The government has backed down on plans for automatic prosecution of operators whose drivers violate the new drivers’ hours rules.
Transport minister Dr Stephen Ladyman confirmed that any prosecution will be subject to an assessment by VOSA of its chances of success.
This has removed the threat of automatic prosecution for generally compliant operators who already have in place systems of control and briefing for drivers.
The move comes in response to pressure from the Freight Transport Association. Deputy chief executive James Hookham said: “This is a welcome and pragmatic move by the minister.
“The earlier rush by some groups to welcome the department’s change to what was an acceptable defence in the event of prosecution was premature and completely missed the point. Sure, the new defence was good news but you would still have had to go to court to use it. That may have been acceptable for some, but FTA’s concerns were that members with good compliance records should not have to go to court at all and we were determined to save them time and expense defending their reputation against ambiguous and unfair EU rule making.

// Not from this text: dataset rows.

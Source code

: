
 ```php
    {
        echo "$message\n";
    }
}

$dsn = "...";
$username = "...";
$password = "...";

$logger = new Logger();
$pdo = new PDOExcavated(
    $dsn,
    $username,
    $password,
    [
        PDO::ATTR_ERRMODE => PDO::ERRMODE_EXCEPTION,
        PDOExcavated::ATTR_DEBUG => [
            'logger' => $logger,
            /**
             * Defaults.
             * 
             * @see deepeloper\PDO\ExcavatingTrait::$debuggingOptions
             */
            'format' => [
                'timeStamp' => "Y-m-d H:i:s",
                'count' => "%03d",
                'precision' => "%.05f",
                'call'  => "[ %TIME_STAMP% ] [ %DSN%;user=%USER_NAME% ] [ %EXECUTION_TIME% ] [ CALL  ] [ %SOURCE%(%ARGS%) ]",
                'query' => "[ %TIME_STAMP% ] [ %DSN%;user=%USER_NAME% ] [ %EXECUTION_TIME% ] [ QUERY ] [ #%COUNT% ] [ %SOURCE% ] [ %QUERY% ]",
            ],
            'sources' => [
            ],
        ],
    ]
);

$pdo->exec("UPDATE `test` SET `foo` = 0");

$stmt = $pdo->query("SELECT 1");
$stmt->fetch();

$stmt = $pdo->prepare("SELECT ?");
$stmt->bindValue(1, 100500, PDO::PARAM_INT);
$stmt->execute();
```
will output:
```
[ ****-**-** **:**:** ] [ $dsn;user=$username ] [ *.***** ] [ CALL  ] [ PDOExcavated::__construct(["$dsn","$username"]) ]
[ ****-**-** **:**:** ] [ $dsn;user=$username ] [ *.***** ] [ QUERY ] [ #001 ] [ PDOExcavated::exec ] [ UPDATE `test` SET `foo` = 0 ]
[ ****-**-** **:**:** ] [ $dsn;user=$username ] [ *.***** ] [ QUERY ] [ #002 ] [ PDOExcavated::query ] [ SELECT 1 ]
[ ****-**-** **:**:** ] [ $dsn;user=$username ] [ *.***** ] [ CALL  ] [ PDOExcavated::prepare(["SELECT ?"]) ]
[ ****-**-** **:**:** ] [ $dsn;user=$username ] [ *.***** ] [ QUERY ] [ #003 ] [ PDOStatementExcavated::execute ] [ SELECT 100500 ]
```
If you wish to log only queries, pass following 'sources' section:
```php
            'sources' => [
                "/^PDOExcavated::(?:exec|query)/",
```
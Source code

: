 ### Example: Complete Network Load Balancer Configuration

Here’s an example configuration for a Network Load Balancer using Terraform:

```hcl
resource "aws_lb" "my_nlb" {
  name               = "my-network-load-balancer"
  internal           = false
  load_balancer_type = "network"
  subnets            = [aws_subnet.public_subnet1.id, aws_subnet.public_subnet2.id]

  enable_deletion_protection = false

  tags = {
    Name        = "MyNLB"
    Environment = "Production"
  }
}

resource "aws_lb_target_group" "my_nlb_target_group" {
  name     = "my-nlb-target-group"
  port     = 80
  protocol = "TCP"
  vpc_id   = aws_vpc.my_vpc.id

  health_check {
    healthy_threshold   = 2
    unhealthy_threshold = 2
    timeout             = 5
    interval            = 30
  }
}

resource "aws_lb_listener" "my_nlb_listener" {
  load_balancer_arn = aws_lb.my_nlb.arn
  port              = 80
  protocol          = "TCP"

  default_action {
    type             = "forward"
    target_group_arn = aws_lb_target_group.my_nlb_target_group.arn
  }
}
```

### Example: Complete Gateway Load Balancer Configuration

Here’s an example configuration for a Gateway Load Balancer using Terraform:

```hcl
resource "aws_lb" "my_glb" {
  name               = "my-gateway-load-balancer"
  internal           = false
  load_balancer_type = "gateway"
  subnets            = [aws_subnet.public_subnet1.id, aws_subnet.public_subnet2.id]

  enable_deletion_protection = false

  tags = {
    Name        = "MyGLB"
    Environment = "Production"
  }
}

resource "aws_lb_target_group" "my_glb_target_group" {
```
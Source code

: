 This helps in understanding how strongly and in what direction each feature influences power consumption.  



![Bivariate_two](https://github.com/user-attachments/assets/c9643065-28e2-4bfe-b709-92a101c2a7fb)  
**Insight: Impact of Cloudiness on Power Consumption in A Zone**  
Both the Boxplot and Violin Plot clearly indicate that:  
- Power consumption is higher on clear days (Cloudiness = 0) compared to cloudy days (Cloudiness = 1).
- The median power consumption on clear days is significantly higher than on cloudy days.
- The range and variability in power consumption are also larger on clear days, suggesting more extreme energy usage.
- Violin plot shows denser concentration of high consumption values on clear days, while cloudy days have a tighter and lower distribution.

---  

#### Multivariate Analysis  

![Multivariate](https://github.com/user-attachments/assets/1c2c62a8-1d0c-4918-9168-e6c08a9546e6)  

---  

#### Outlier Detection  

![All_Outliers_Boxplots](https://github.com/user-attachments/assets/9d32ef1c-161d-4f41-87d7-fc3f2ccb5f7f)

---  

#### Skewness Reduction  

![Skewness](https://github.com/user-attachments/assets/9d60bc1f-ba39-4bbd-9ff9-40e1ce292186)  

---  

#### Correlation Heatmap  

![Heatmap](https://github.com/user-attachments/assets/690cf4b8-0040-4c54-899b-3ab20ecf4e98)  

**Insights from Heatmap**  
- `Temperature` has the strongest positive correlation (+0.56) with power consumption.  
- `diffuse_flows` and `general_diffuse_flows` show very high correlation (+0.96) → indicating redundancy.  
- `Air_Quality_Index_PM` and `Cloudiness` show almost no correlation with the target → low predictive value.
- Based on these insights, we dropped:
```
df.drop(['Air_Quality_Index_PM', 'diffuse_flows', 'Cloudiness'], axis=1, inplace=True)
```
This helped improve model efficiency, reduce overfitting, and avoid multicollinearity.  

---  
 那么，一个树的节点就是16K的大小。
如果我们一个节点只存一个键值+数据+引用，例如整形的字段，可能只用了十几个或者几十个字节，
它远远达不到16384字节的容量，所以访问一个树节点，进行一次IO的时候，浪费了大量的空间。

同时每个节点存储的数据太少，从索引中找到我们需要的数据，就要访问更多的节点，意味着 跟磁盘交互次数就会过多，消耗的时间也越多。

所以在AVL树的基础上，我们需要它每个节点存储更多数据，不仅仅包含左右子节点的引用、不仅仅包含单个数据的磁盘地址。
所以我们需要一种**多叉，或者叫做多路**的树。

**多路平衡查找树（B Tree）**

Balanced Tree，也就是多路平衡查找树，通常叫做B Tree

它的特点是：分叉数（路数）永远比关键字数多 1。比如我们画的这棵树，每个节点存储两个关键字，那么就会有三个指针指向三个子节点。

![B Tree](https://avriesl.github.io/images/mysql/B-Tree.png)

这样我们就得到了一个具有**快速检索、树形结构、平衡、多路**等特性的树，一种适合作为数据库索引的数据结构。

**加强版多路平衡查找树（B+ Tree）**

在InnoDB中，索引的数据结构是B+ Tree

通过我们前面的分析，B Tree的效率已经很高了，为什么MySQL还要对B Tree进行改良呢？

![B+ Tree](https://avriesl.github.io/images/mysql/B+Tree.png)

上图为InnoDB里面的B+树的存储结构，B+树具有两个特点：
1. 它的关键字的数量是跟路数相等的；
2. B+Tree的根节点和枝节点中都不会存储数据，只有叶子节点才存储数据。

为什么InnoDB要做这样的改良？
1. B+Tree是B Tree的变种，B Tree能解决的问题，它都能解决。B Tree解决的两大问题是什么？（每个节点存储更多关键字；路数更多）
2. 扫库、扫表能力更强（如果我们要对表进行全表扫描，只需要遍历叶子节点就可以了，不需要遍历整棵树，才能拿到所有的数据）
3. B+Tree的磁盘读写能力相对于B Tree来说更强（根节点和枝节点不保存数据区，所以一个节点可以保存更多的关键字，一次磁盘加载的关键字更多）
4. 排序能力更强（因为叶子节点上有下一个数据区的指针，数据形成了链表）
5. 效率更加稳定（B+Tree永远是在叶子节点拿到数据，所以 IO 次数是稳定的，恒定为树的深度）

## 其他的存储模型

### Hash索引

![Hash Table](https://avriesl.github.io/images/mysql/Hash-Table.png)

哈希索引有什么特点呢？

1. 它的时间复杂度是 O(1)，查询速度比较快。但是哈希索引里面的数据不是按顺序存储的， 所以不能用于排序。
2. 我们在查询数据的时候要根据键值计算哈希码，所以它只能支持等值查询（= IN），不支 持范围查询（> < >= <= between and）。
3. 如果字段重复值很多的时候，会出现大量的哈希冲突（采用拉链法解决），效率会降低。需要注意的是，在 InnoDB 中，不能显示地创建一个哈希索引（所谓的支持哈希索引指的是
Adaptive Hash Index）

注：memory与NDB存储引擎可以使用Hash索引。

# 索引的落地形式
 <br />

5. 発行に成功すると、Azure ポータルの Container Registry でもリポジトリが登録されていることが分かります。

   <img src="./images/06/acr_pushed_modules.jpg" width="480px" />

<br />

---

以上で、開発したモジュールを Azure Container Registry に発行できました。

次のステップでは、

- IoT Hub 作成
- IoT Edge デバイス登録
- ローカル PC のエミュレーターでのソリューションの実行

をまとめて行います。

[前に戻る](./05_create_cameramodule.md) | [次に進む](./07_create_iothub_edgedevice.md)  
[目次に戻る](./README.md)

“What we have now got the dxepartment to agree is that enforcers will need to decide whether a prosecution under these provisions will succeed before the liability provisions are applied. It means that traffic examiners in VOSA will have to be certain that the company involved is unlikely to have good control systems in place and has no valid defence before a prosecution goes ahead. In other words the burden of proof has shifted from the operator to the enforcer and that means reputable companies that invest in proper briefing and control systems for drivers’ hours should be left alone. They will of course need to follow up and challenge drivers over the original infringements, but the very act of doing so proves that they are on top of the problem.
“There is no way that this arrangement could be inferred or assumed from the original wording in the EU Regulation nor from the department’s original plans of how it should be implemented. FTA members were right to be concerned by this and I am glad we have delivered a substantial improvement on what others thought was acceptable.”